If you investigate individually the manias that the market has so dubbed over the years, in every case, it was expansive monetary policy that generated the boom in an asset. The particular asset varied from one boom to another. But the basic underlying propagator was too-easy monetary policy and too-low interest rates .....

~ Anna Schwartz co-author with Milton Friedman of A Monetary History of the United States (1963).
The more you foster stability, the more you will encourage private investment and business expansion. And the more you will generate permanent jobs — not the here-today-gone-tomorrow kind conjured up by government stimulus programs.
FOMC entrenched
The problem is that the Fed has been using the same monetary tools (open-market operations supervised by the FOMC) for so long that they have become entrenched in the system. They are not even prepared to acknowledge that their tools no longer work. If they blindly persist with them, we are headed for even greater disaster.

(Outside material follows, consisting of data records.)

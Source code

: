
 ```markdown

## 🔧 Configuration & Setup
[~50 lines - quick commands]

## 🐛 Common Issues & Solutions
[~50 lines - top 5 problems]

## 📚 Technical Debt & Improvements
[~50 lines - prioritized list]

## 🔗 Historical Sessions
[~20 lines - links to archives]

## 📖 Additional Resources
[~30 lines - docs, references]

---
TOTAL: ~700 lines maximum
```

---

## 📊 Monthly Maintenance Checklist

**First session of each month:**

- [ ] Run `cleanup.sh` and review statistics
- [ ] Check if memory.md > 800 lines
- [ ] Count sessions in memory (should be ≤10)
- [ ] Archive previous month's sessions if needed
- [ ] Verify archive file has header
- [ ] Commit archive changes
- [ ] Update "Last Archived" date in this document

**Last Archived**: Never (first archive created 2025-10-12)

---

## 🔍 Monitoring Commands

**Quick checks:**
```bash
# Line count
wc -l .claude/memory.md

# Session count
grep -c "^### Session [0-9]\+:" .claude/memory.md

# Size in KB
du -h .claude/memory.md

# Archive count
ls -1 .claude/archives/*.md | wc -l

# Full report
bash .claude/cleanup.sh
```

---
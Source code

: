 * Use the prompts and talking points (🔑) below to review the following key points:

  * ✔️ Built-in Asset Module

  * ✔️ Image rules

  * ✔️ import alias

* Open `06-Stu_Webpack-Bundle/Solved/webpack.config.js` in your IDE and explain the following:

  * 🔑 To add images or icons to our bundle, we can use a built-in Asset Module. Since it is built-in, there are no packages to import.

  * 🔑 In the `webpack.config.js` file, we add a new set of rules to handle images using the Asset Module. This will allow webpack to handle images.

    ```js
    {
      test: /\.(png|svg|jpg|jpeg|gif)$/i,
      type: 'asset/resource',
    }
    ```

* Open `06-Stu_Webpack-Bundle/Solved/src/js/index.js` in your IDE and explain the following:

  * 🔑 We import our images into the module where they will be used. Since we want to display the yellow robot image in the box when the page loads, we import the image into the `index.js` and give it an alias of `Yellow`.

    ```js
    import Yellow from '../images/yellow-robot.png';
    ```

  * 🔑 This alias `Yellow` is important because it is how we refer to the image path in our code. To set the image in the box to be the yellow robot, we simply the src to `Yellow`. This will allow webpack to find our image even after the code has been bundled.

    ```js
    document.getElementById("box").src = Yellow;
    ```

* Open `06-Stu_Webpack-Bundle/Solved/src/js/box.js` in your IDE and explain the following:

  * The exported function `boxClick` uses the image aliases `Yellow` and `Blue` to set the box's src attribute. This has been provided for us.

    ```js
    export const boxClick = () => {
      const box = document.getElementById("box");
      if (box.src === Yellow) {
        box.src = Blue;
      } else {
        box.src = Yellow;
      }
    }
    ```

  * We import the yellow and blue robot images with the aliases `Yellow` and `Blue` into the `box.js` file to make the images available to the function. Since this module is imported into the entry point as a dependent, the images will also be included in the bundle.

Having lowered interest rates to practically zero, bank lending continues to contract and the jobless rate is rising. The Fed is running out of room to maneuver, as we can see from the above chart of Treasury yields. Since the early 1980s, each successive trough required lower short-term interest rates to stimulate the economy. Now rates are close to zero and the economy is not responding. Rather than question the efficacy of their strategy, however, the chairman is now advocating that the Fed take action to lift the inflation rate — in a last ditch effort to induce further borrowing.
The nuclear option
How can the Fed lift the inflation rate if banks won't lend and businesses won't borrow? Their last available resort is the nuclear option, buying Treasurys directly from the government, rather than from private investors. In effect the Fed prints new money to fund the federal budget deficit. But creating another bubble to save us from the consequences of the last one is not a long-term solution. Inflation will further erode confidence and generate even greater instability. The path being followed by the Fed failed to work in Japan for the last two decades and is unlikely to work here.
The Great Depression was not some Act of God or the result of some deep-rooted contradictions of capitalism, but the direct result of a series of misjudgements by economic policy makers, some made back in the 1920s, others after the first crises set in — by any measure the most dramatic sequence of collective blunders ever made by financial officials. More than anything else, therefore, the Great Depression was caused by a failure of intellectual will, a lack of understanding about how the economy operated.